FDA Adverse Event Injury Summary report: N

ONE TOUCH ULTRA METER

MDR report key: 1173425 · Received September 23, 2008

Report

Report Number
2939301-2008-02364
Event Type
Injury
Date Received
September 23, 2008
Date of Event
September 18, 2008
Report Date
September 18, 2008
Manufacturer
LIFESCAN, INC.
Product Code
NBW
PMA / PMN Number
NA
Removal / Correction Number
NA
Adverse Event
Yes
Report Source
Manufacturer report
Reporter Location
FL, US
Reporter Occupation
OTHER

Narratives

Additional Manufacturer Narrative · 1

LIFESCAN HAS REQUESTED THE RETURN OF THE SUBJECT METER AND STRIPS FOR EVALUATION, BUT HAS NOT YET RECEIVED THEM. IF EITHER THE METER OR STRIPS ARE RETURNED, LIFESCAN WILL EVALUATE IT/THEM AND, IF EITHER THE METER OR STRIPS DO NOT PASS INSPECTION, LIFESCAN WILL INFORM FDA OF THE RESULTS IN A SUPPLEMENTAL REPORT.

Description of Event or Problem · 1

IN 2008, THE LAY USER/REPORTER CONTACTED LIFESCAN (LFS) ALLEGING THAT A ONETOUCH ULTRA METER "DOES NOT TURN ON." THE COMPLAINT WAS CLASSIFIED BASED ON THE CUSTOMER SERVICE REPRESENTATIVE (CSR) DOCUMENTATION. THE PATIENT TESTS HER BLOOD GLUCOSE TWICE A DAY AND MANAGES HER DIABETES WITH PILLS, DIET AND EXERCISE. AT AN UNKNOWN TIME ON THE EVENT DAY, THE PATIENT STATED THAT HER METER WOULD NOT TURN ON AND AS A RESULT THE PATIENT DID NOT MAKE ANY CHANGES IN REGARDS TO HER DIABETES REGIMEN. AT AN UNSPECIFIED TIME AFTER THE REPORTED ISSUE, THE PATIENT REPORTEDLY EXPERIENCED THESE SYMPTOMS: DIZZY, LIGHTHEADED, DRY MOUTH AND URINATING FREQUENTLY (TYPICAL OF HIGH BLOOD GLUCOSE).
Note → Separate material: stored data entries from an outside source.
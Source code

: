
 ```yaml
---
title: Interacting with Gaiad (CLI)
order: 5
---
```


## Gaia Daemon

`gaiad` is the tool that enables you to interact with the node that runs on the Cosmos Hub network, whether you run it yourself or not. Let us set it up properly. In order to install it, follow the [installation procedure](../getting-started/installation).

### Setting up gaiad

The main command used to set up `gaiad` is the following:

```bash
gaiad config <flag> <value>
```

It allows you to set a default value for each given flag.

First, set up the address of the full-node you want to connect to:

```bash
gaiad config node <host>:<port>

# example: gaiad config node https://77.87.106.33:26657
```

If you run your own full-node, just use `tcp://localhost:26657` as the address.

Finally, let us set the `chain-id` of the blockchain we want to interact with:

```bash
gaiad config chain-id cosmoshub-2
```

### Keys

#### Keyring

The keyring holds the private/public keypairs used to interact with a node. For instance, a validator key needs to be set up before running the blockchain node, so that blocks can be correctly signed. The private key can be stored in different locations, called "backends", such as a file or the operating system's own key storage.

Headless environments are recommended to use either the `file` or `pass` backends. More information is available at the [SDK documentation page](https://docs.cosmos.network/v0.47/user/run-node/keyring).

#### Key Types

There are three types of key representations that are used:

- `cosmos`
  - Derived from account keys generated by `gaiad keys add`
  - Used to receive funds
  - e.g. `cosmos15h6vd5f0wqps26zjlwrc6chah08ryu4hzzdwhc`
THE PATIENT STATED THAT SHE CALLED HER HEALTHCARE PROFESSIONAL (HCP) THE SAME DAY (UNKNOWN TIME) AND WAS TOLD THAT SHE WAS GOING TO NEED A BLOOD TEST BECAUSE THE METER STOPPED WORKING. IT WAS NOT SPECIFIED WHEN THE PATIENT WOULD GET THE BLOOD TEST. DURING THIS TIME, THERE WERE NO OTHER TREATMENTS MENTIONED AND BLOOD GLUCOSE TEST WAS NOT PERFORMED ON ANY OTHER DEVICES. DURING TROUBLESHOOTING, IT WAS VERIFIED THAT THIS WAS NOT A NEW OUT OF BOX PRODUCT AND THERE WAS NO METER TRAUMA. THE PATIENT DID NOT REPLACE THE BATTERY PER THE OWNER'S MANUAL AND THE PATIENT DOES NOT HAVE EXTRA BATTERIES TO TEST THE METER WITH. THE METER WOULD NOT POWER ON WHEN THE POWER BUTTON WAS PRESSED OR WHEN THE TEST STRIP WAS INSERTED ALL THE WAY INTO THE TEST STRIP PORT. THE PATIENT'S PRODUCTS HAVE BEEN REPLACED. THIS COMPLAINT IS BEING REPORTED AS MDR REPORTABLE DUE TO THE FOLLOWING CONCLUSIONS: THE ALLEGED ISSUE WAS NOT RESOLVED WITH TROUBLESHOOTING. THE PATIENT'S REPORTED SYMPTOMS CAN BE ASSOCIATED WITH HYPERGLYCEMIA AND IT REPORTEDLY DEVELOPED AFTER THE REPORTED ISSUE.

Devices

Seq Brand Generic Product Code Manufacturer Model Lot UDI-DI
1 ONE TOUCH ULTRA METER GLUCOSE MONITORING SYS/KIT NBW LIFESCAN, INC. NA 2800024

Patients

Seq Age Sex Outcome Treatment
1 63 YR Life Threatening| R